My baking process had a rather substantial hole in it this week. It’s because of the fact that, on a typical recipe development day, the first step I take before ever touching any ingredients is to call my mom. Whether it’s from my kitchen at home, on a break from work, or pacing the aisles of the grocery store, I almost never miss our routine brainstorming session. And despite how much she teases me about never actually deciding to use her suggestions (rightfully so, sometimes), she answers and excitedly offers up her ideas every single time. I can always count on our conversations to give me the kick of inspiration I need to solidify my plans.
You all know, however, that today is Mother’s Day. (Don’t worry, I called my mother on Mother’s Day). This is the fourth year now that I’ve had to celebrate the holiday away from the special lady herself, which means it’s the fourth time that I haven’t been able to bake something special for the occasion. Seeing as I’ll be heading home in a month, though, I decided to create a recipe this week entirely dedicated to my mom. Though it took me some time to narrow down my exact concept, the decision itself made a few things immediately clear: it should probably include some sort of fresh berries, it must involve chocolate, frosting is a vital component, and it would need to be created all by my adult self, sans my usual brainstorming phone call.
And that is how this Chocolate Berry Cake came to be. I’m not writing this blog to talk about the cake, though. This post is about the wondrous Karen Durand.

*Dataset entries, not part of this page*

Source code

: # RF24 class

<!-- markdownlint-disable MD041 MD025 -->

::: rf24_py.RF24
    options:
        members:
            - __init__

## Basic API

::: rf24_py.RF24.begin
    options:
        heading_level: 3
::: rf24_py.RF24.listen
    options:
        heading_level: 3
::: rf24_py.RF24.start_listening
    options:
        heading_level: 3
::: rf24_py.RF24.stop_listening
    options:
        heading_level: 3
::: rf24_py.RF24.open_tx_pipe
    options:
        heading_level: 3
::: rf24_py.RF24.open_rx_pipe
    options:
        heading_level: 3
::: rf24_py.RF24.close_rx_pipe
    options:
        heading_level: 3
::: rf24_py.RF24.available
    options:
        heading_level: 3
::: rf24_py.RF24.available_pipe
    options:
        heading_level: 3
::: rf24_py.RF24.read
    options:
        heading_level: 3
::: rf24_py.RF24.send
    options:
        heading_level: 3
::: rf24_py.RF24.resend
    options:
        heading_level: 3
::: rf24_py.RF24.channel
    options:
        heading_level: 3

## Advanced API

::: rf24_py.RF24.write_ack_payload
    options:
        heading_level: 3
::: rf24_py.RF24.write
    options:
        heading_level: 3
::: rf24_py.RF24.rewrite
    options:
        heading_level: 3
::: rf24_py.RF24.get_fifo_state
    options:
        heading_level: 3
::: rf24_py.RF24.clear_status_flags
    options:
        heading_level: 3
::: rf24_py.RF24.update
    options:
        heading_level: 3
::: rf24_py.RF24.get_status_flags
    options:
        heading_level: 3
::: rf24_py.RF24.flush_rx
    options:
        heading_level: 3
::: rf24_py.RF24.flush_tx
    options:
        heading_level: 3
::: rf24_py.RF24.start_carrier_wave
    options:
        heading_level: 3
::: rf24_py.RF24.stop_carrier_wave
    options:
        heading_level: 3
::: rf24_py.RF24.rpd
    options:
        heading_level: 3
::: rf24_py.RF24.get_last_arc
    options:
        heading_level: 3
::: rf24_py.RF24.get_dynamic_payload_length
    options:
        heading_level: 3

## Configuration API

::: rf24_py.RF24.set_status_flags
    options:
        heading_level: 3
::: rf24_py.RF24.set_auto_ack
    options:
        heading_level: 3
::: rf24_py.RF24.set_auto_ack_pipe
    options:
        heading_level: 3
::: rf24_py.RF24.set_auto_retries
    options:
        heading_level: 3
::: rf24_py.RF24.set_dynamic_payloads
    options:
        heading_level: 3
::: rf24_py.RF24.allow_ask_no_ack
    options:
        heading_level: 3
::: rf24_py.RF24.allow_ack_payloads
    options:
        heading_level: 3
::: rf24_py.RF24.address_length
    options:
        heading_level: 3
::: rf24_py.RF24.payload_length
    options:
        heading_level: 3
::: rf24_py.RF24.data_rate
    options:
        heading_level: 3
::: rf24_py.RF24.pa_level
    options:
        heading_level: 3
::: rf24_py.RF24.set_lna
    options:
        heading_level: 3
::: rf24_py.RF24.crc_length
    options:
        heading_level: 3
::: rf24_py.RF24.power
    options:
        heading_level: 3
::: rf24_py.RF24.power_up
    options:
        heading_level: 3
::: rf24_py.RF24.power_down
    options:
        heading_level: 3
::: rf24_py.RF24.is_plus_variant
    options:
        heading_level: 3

For those of you who don’t know my mom, allow me to give you a little idea of who she is. For starters, she’s beautiful–blue eyes, brown ringlets (you can tell where my hair comes from), a dental poster level smile. I thought I’d get that one out of the way first, though, because anyone can look at her and see that. What makes my mom so darn incredible are all of the things you can’t look at her and know. You might not know, for example, that she created a blessing box in front of the school where she’s principal that she fills each morning with canned goods or homemade sandwiches for anyone in need of food. Or that during some of her only hours off she volunteers at a historic site, cleaning and helping to feed animals. You probably didn’t know that, during this quarantine, she’s been making personal trips to visit every single one of her students, reading books to them from across driveways and doing cartwheels and running alongside their bikes and whatever else will make them smile. You probably don’t know that she’s invested five years worth of of time, sweat, and elbow grease (summers included) into transforming that school into something unrecognizable from what it was when she started working there–we’re talking scrubbing bathrooms, painting the entire building, landscaping, purging the basement, you name it. You wouldn’t know from just a glance that she’s made dinner for our family every night since I was a child, regardless of how late she worked each day. Or that she calls me every day to ask how I’m doing, even if I argued with her or hurt her feelings the day before. You definitely wouldn’t know that before she became a principal, she worked at a college where she became so emotionally invested in those students and coworkers that I’m still meeting new people all the time who’s lives were changed by her kindness. Or that she’s been leaving my sister and me surprise little notes since the days when they were tucked away in our elementary lunch boxes.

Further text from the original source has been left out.